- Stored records

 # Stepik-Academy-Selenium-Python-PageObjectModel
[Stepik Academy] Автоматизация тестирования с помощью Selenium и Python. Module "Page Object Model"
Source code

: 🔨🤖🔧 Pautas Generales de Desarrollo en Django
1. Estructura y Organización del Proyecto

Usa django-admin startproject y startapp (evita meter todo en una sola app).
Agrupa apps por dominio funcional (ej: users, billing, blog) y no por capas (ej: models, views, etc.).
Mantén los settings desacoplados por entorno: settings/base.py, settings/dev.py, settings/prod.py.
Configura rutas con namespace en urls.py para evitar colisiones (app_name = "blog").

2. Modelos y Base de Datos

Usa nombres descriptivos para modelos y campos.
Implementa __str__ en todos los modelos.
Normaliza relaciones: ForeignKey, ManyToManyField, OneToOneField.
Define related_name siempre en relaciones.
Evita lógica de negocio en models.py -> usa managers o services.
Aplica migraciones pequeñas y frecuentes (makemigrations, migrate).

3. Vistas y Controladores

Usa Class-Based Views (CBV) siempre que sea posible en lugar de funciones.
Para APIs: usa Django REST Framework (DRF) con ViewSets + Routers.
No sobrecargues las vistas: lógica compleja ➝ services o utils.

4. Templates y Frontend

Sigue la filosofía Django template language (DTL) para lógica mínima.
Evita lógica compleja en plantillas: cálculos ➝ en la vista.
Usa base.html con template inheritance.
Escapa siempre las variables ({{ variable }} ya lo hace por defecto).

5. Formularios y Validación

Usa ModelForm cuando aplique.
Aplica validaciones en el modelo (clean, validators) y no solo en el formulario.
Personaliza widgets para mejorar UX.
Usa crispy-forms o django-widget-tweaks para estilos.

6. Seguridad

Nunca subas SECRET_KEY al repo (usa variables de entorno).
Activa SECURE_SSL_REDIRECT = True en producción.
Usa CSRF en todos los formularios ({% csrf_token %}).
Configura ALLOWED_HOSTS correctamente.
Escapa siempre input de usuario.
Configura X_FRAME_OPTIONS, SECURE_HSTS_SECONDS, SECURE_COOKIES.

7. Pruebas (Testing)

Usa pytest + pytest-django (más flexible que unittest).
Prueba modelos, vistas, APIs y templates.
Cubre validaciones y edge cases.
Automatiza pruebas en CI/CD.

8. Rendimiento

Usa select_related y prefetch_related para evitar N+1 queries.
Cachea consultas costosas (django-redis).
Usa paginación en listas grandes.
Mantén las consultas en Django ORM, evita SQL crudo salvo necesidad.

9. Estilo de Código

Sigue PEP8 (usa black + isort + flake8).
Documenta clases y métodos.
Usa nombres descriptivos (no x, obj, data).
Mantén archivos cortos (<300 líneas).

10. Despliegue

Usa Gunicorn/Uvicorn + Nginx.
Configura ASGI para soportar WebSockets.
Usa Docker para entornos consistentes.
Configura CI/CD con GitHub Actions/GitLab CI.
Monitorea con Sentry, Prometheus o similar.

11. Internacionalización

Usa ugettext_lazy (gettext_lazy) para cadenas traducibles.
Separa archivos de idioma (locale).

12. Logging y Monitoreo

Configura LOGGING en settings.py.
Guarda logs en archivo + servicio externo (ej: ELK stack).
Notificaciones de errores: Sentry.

- The task
Search each line of the data above for "siempre", and copy the lines where it occurs.

- Solution below
Define related_name siempre en relaciones.
Usa Class-Based Views (CBV) siempre que sea posible en lugar de funciones.
Escapa siempre las variables ({{ variable }} ya lo hace por defecto).
Escapa siempre input de usuario.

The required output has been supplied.